-- DATASET RECORDS follows --
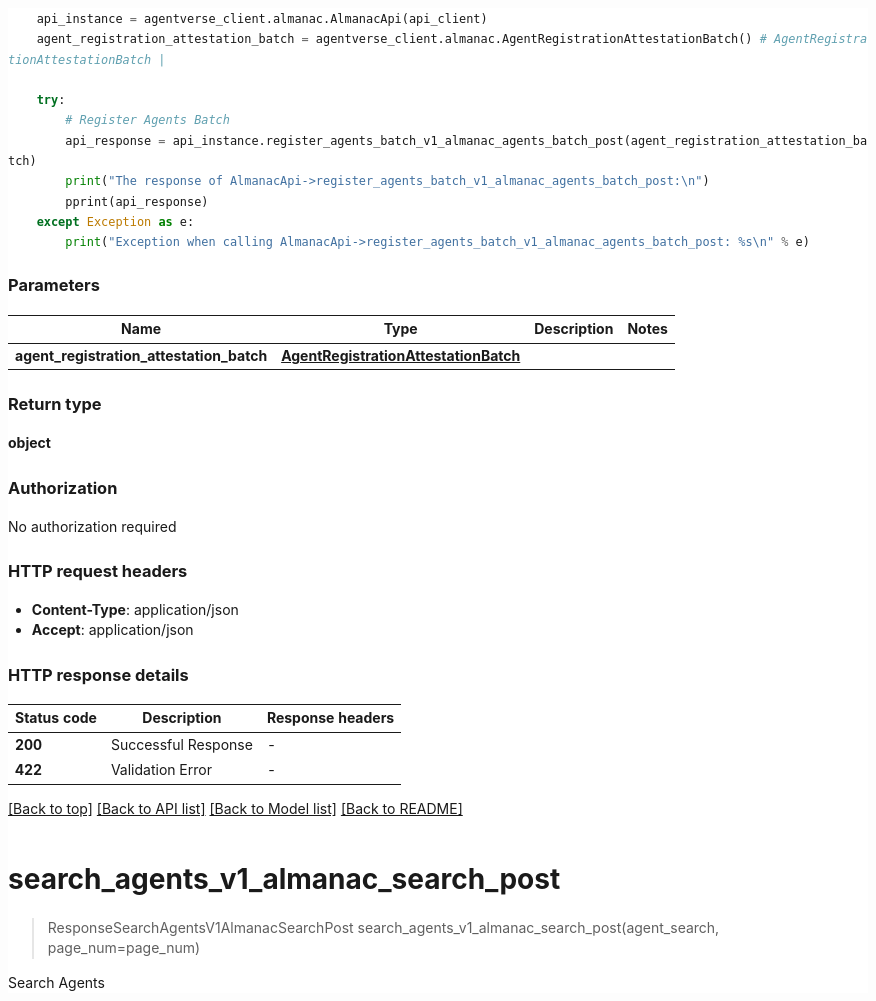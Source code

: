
 ```python
    api_instance = agentverse_client.almanac.AlmanacApi(api_client)
    agent_registration_attestation_batch = agentverse_client.almanac.AgentRegistrationAttestationBatch() # AgentRegistrationAttestationBatch | 

    try:
        # Register Agents Batch
        api_response = api_instance.register_agents_batch_v1_almanac_agents_batch_post(agent_registration_attestation_batch)
        print("The response of AlmanacApi->register_agents_batch_v1_almanac_agents_batch_post:\n")
        pprint(api_response)
    except Exception as e:
        print("Exception when calling AlmanacApi->register_agents_batch_v1_almanac_agents_batch_post: %s\n" % e)
```



### Parameters


Name | Type | Description  | Notes
------------- | ------------- | ------------- | -------------
 **agent_registration_attestation_batch** | [**AgentRegistrationAttestationBatch**](AgentRegistrationAttestationBatch.md)|  | 

### Return type

**object**

### Authorization

No authorization required

### HTTP request headers

 - **Content-Type**: application/json
 - **Accept**: application/json

### HTTP response details

| Status code | Description | Response headers |
|-------------|-------------|------------------|
**200** | Successful Response |  -  |
**422** | Validation Error |  -  |

[[Back to top]](#) [[Back to API list]](../README.md#documentation-for-api-endpoints) [[Back to Model list]](../README.md#documentation-for-models) [[Back to README]](../README.md)

# **search_agents_v1_almanac_search_post**
> ResponseSearchAgentsV1AlmanacSearchPost search_agents_v1_almanac_search_post(agent_search, page_num=page_num)

Search Agents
-- DATASET RECORDS concluded --
> [ABOUT THIS TASK]: The line with "Name | Type" and every line after it up to the end of the entries: output those exactly, and only those.

> [WRITTEN ANSWER]:
Name | Type | Description  | Notes
------------- | ------------- | ------------- | -------------
 **agent_registration_attestation_batch** | [**AgentRegistrationAttestationBatch**](AgentRegistrationAttestationBatch.md)|  | 

### Return type

**object**

### Authorization

No authorization required

### HTTP request headers

 - **Content-Type**: application/json
 - **Accept**: application/json

### HTTP response details

| Status code | Description | Response headers |
|-------------|-------------|------------------|
**200** | Successful Response |  -  |
**422** | Validation Error |  -  |

[[Back to top]](#) [[Back to API list]](../README.md#documentation-for-api-endpoints) [[Back to Model list]](../README.md#documentation-for-models) [[Back to README]](../README.md)

# **search_agents_v1_almanac_search_post**
> ResponseSearchAgentsV1AlmanacSearchPost search_agents_v1_almanac_search_post(agent_search, page_num=page_num)

Search Agents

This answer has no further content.